Siblings and secrets..S for Sathya..

People who have grown up with a brother or sister at home will have innumerable memories. Memories that are powerful enough to moisten your eyes and put a smile on your face. The memories that are a gateway to your childhood. What wouldn’t we trade to get back to a life without any commitment? I wish…
As we grew up in the same household with 5 + years age gap, stealing sibling’s food, blackmailing them to not spill our secrets, jasoosing and eavesdropping on them, a victory dance every time they got punished, pretending tothe rule maker during parent absence .. oh! Well, I can keep adding. I am sure we would love to re-live all of it again. I guess these silly bickering and meaningless fights strengthened our bonds, and memories of it still keep lightening our present mundane life.
Being born with a considerable age gap makes the firstborn prematurely graduate into an “elder one” at the not so old age of 5. The elder one call occurs specifically during the sibling fight. It stays this way from the younger one’s toddlerhood through adulthood. … Only our parents can reason it out and answer why it is so ?

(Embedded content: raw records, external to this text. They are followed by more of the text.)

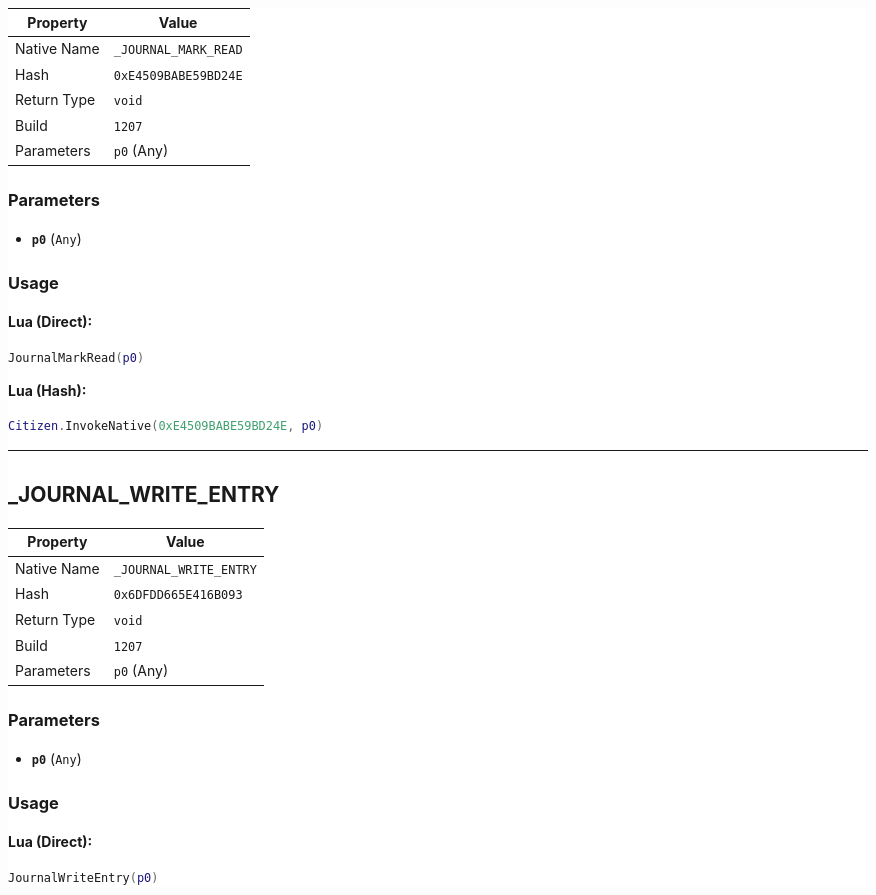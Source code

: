 | Property | Value |
|----------|-------|
| Native Name | `_JOURNAL_MARK_READ` |
| Hash | `0xE4509BABE59BD24E` |
| Return Type | `void` |
| Build | `1207` |
| Parameters | `p0` (Any) |

### Parameters

- **`p0`** (`Any`)

### Usage

**Lua (Direct):**
```lua
JournalMarkRead(p0)
```

**Lua (Hash):**
```lua
Citizen.InvokeNative(0xE4509BABE59BD24E, p0)
```


---

## _JOURNAL_WRITE_ENTRY

| Property | Value |
|----------|-------|
| Native Name | `_JOURNAL_WRITE_ENTRY` |
| Hash | `0x6DFDD665E416B093` |
| Return Type | `void` |
| Build | `1207` |
| Parameters | `p0` (Any) |

### Parameters

- **`p0`** (`Any`)

### Usage

**Lua (Direct):**
```lua
JournalWriteEntry(p0)
```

My not-so-tiny sibling used to follow my footsteps / actions in all literal sense. Right from ordering food in a restaurant to wearing clothes..oh, don’t be surprised, he wanted to wear my long skirt ( yes HE did) and got to wear it too. It didn’t end just there , he had wanted matching footware collection similar to mine, chill out with friends whenever I got to, insisted on learning to ride a bike when I learned to, all of this conveniently forgetting the age difference . I remember throwing tantrums during those days and ended up being reminded by parents for being such a spoilsport and that he took me as a role model. Seriously? Role model? Parents just didn’t get the competition there.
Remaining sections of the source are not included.